Set down all of the data that follows, keeping every character.

*** THE DATA ***

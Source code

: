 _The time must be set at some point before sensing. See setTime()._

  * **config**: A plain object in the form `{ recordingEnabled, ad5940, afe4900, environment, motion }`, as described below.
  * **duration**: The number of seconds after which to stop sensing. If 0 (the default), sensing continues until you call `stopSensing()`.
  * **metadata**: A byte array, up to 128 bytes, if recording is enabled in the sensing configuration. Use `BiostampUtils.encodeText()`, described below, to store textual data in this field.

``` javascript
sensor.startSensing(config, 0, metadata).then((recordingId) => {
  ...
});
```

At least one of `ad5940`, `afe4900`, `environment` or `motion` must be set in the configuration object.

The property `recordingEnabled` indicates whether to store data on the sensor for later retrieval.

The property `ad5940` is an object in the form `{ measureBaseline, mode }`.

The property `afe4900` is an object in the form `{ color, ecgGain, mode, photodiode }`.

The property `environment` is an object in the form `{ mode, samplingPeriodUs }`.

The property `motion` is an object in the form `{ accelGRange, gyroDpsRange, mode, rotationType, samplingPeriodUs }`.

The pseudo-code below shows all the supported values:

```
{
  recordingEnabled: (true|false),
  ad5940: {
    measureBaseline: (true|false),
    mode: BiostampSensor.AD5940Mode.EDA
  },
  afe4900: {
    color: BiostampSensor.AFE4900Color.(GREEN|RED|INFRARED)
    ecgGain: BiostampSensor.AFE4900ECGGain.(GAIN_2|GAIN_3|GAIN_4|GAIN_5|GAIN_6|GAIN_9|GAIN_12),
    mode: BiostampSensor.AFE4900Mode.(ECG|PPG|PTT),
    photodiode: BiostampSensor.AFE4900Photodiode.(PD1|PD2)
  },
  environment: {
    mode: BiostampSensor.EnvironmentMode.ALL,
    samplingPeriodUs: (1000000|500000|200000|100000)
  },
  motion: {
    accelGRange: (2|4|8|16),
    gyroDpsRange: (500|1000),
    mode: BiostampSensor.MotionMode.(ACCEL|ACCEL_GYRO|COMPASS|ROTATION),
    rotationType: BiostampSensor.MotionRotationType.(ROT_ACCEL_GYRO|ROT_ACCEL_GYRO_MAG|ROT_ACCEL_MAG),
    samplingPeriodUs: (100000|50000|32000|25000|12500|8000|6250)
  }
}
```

*** End of THE DATA ***

REPLY
Source code

: _The time must be set at some point before sensing. See setTime()._

  * **config**: A plain object in the form `{ recordingEnabled, ad5940, afe4900, environment, motion }`, as described below.
  * **duration**: The number of seconds after which to stop sensing. If 0 (the default), sensing continues until you call `stopSensing()`.
  * **metadata**: A byte array, up to 128 bytes, if recording is enabled in the sensing configuration. Use `BiostampUtils.encodeText()`, described below, to store textual data in this field.

``` javascript
sensor.startSensing(config, 0, metadata).then((recordingId) => {
  ...
});
```

At least one of `ad5940`, `afe4900`, `environment` or `motion` must be set in the configuration object.

The property `recordingEnabled` indicates whether to store data on the sensor for later retrieval.

The property `ad5940` is an object in the form `{ measureBaseline, mode }`.

The property `afe4900` is an object in the form `{ color, ecgGain, mode, photodiode }`.

The property `environment` is an object in the form `{ mode, samplingPeriodUs }`.

The property `motion` is an object in the form `{ accelGRange, gyroDpsRange, mode, rotationType, samplingPeriodUs }`.

The pseudo-code below shows all the supported values:

```
{
  recordingEnabled: (true|false),
  ad5940: {
    measureBaseline: (true|false),
    mode: BiostampSensor.AD5940Mode.EDA
  },
  afe4900: {
    color: BiostampSensor.AFE4900Color.(GREEN|RED|INFRARED)
    ecgGain: BiostampSensor.AFE4900ECGGain.(GAIN_2|GAIN_3|GAIN_4|GAIN_5|GAIN_6|GAIN_9|GAIN_12),
    mode: BiostampSensor.AFE4900Mode.(ECG|PPG|PTT),
    photodiode: BiostampSensor.AFE4900Photodiode.(PD1|PD2)
  },
  environment: {
    mode: BiostampSensor.EnvironmentMode.ALL,
    samplingPeriodUs: (1000000|500000|200000|100000)
  },
  motion: {
    accelGRange: (2|4|8|16),
    gyroDpsRange: (500|1000),
    mode: BiostampSensor.MotionMode.(ACCEL|ACCEL_GYRO|COMPASS|ROTATION),
    rotationType: BiostampSensor.MotionRotationType.(ROT_ACCEL_GYRO|ROT_ACCEL_GYRO_MAG|ROT_ACCEL_MAG),
    samplingPeriodUs: (100000|50000|32000|25000|12500|8000|6250)
  }
}
```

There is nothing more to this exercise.